Input data below:

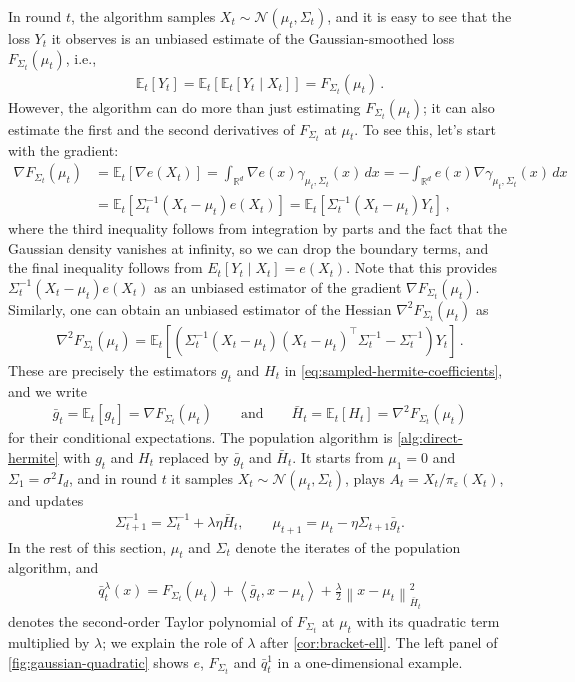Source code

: \documentclass[12pt,cleveref]{jmlr}
\newcommand{\R}{\mathbb R}
\newcommand{\E}{\mathbb E}
\newcommand{\N}{\mathcal N}
\newcommand{\1}{\mathbf 1}
\newcommand{\eps}{\varepsilon}
\newcommand{\ip}[2]{\left\langle #1,#2\right\rangle}
\newcommand{\normm}[2]{\left\lVert #1\right\rVert_{#2}}
\begin{document}
In round $t$, the algorithm samples $X_t \sim \N(\mu_t, \Sigma_t)$, and it is easy to see that the loss $Y_t$ it observes
is an unbiased estimate of the Gaussian-smoothed loss $F_{\Sigma_t}(\mu_t)$, i.e.,
\begin{align}
    \E_t[Y_t] = \E_t[\E_t[Y_t\mid X_t]] = F_{\Sigma_t}(\mu_t)\,.
\end{align}
However, the algorithm can do more than just estimating $F_{\Sigma_t}(\mu_t)$; it can also estimate
the first and the second derivatives of $F_{\Sigma_t}$ at $\mu_t$.
To see this, let's start with the gradient:
\begin{align}
    \nabla F_{\Sigma_t}(\mu_t) & = \E_t[\nabla e(X_t)] = \int_{\R^d} \nabla e(x) \gamma_{\mu_t,\Sigma_t}(x) \, dx
    = -\int_{\R^d} e(x) \nabla \gamma_{\mu_t, \Sigma_t}(x) \, dx                                                  \\
    & = \E_t\!\left[\Sigma_t^{-1}(X_t-\mu_t)e(X_t)\right]
    = \E_t\!\left[\Sigma_t^{-1}(X_t-\mu_t)Y_t\right]
    \,,
\end{align}
where the third inequality follows from integration by parts and the fact that the Gaussian density vanishes at infinity, so we can drop
the boundary terms, and the final inequality follows from $E_t[Y_t\mid X_t] = e(X_t)$.
Note that this provides $\Sigma_t^{-1}(X_t-\mu_t)e(X_t)$ as an unbiased estimator of the gradient $\nabla F_{\Sigma_t}(\mu_t)$.
Similarly, one can obtain an unbiased estimator of the Hessian $\nabla^2 F_{\Sigma_t}(\mu_t)$ as
\begin{align}
    \nabla^2 F_{\Sigma_t}(\mu_t) = \E_t\!\left[\left(\Sigma_t^{-1}(X_t-\mu_t)(X_t-\mu_t)^\top \Sigma_t^{-1} - \Sigma_t^{-1}\right) Y_t\right]\,.
\end{align}
These are precisely the estimators $g_t$ and $H_t$ in \cref{eq:sampled-hermite-coefficients}, and we write
\begin{align}
    \bar g_t=\E_t[g_t]=\nabla F_{\Sigma_t}(\mu_t)
    \qquad\text{and}\qquad
    \bar H_t=\E_t[H_t]=\nabla^2F_{\Sigma_t}(\mu_t)
\end{align}
for their conditional expectations.
The population algorithm is \cref{alg:direct-hermite} with $g_t$ and $H_t$ replaced by $\bar g_t$ and $\bar H_t$.
It starts from $\mu_1=0$ and $\Sigma_1=\sigma^2I_d$, and in round $t$ it samples $X_t\sim\N(\mu_t,\Sigma_t)$, plays $A_t=X_t/\pi_\eps(X_t)$, and updates
\begin{align}
    \Sigma_{t+1}^{-1}=\Sigma_t^{-1}+\lambda\eta\bar H_t,
    \qquad
    \mu_{t+1}=\mu_t-\eta\Sigma_{t+1}\bar g_t.
\end{align}
In the rest of this section, $\mu_t$ and $\Sigma_t$ denote the iterates of the population algorithm, and
\begin{align}
    \bar q_t^\lambda(x)
    =F_{\Sigma_t}(\mu_t)+\ip{\bar g_t}{x-\mu_t}+\frac\lambda2\normm{x-\mu_t}{\bar H_t}^2
\end{align}
denotes the second-order Taylor polynomial of $F_{\Sigma_t}$ at $\mu_t$ with its quadratic term multiplied by $\lambda$; we explain the role of $\lambda$ after \cref{cor:bracket-ell}.
The left panel of \cref{fig:gaussian-quadratic} shows $e$, $F_{\Sigma_t}$ and $\bar q_t^1$ in a one-dimensional example.
\end{document}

End of Input data.

▶ **Exercise instructions**
Return every line of the records exactly as given, pictures excluded.

▶ **Answer to the exercise**
Source code

: \documentclass[12pt,cleveref]{jmlr}
\newcommand{\R}{\mathbb R}
\newcommand{\E}{\mathbb E}
\newcommand{\N}{\mathcal N}
\newcommand{\1}{\mathbf 1}
\newcommand{\eps}{\varepsilon}
\newcommand{\ip}[2]{\left\langle #1,#2\right\rangle}
\newcommand{\normm}[2]{\left\lVert #1\right\rVert_{#2}}
\begin{document}
In round $t$, the algorithm samples $X_t \sim \N(\mu_t, \Sigma_t)$, and it is easy to see that the loss $Y_t$ it observes
is an unbiased estimate of the Gaussian-smoothed loss $F_{\Sigma_t}(\mu_t)$, i.e.,
\begin{align}
    \E_t[Y_t] = \E_t[\E_t[Y_t\mid X_t]] = F_{\Sigma_t}(\mu_t)\,.
\end{align}
However, the algorithm can do more than just estimating $F_{\Sigma_t}(\mu_t)$; it can also estimate
the first and the second derivatives of $F_{\Sigma_t}$ at $\mu_t$.
To see this, let's start with the gradient:
\begin{align}
    \nabla F_{\Sigma_t}(\mu_t) & = \E_t[\nabla e(X_t)] = \int_{\R^d} \nabla e(x) \gamma_{\mu_t,\Sigma_t}(x) \, dx
    = -\int_{\R^d} e(x) \nabla \gamma_{\mu_t, \Sigma_t}(x) \, dx                                                  \\
    & = \E_t\!\left[\Sigma_t^{-1}(X_t-\mu_t)e(X_t)\right]
    = \E_t\!\left[\Sigma_t^{-1}(X_t-\mu_t)Y_t\right]
    \,,
\end{align}
where the third inequality follows from integration by parts and the fact that the Gaussian density vanishes at infinity, so we can drop
the boundary terms, and the final inequality follows from $E_t[Y_t\mid X_t] = e(X_t)$.
Note that this provides $\Sigma_t^{-1}(X_t-\mu_t)e(X_t)$ as an unbiased estimator of the gradient $\nabla F_{\Sigma_t}(\mu_t)$.
Similarly, one can obtain an unbiased estimator of the Hessian $\nabla^2 F_{\Sigma_t}(\mu_t)$ as
\begin{align}
    \nabla^2 F_{\Sigma_t}(\mu_t) = \E_t\!\left[\left(\Sigma_t^{-1}(X_t-\mu_t)(X_t-\mu_t)^\top \Sigma_t^{-1} - \Sigma_t^{-1}\right) Y_t\right]\,.
\end{align}
These are precisely the estimators $g_t$ and $H_t$ in \cref{eq:sampled-hermite-coefficients}, and we write
\begin{align}
    \bar g_t=\E_t[g_t]=\nabla F_{\Sigma_t}(\mu_t)
    \qquad\text{and}\qquad
    \bar H_t=\E_t[H_t]=\nabla^2F_{\Sigma_t}(\mu_t)
\end{align}
for their conditional expectations.
The population algorithm is \cref{alg:direct-hermite} with $g_t$ and $H_t$ replaced by $\bar g_t$ and $\bar H_t$.
It starts from $\mu_1=0$ and $\Sigma_1=\sigma^2I_d$, and in round $t$ it samples $X_t\sim\N(\mu_t,\Sigma_t)$, plays $A_t=X_t/\pi_\eps(X_t)$, and updates
\begin{align}
    \Sigma_{t+1}^{-1}=\Sigma_t^{-1}+\lambda\eta\bar H_t,
    \qquad
    \mu_{t+1}=\mu_t-\eta\Sigma_{t+1}\bar g_t.
\end{align}
In the rest of this section, $\mu_t$ and $\Sigma_t$ denote the iterates of the population algorithm, and
\begin{align}
    \bar q_t^\lambda(x)
    =F_{\Sigma_t}(\mu_t)+\ip{\bar g_t}{x-\mu_t}+\frac\lambda2\normm{x-\mu_t}{\bar H_t}^2
\end{align}
denotes the second-order Taylor polynomial of $F_{\Sigma_t}$ at $\mu_t$ with its quadratic term multiplied by $\lambda$; we explain the role of $\lambda$ after \cref{cor:bracket-ell}.
The left panel of \cref{fig:gaussian-quadratic} shows $e$, $F_{\Sigma_t}$ and $\bar q_t^1$ in a one-dimensional example.
\end{document}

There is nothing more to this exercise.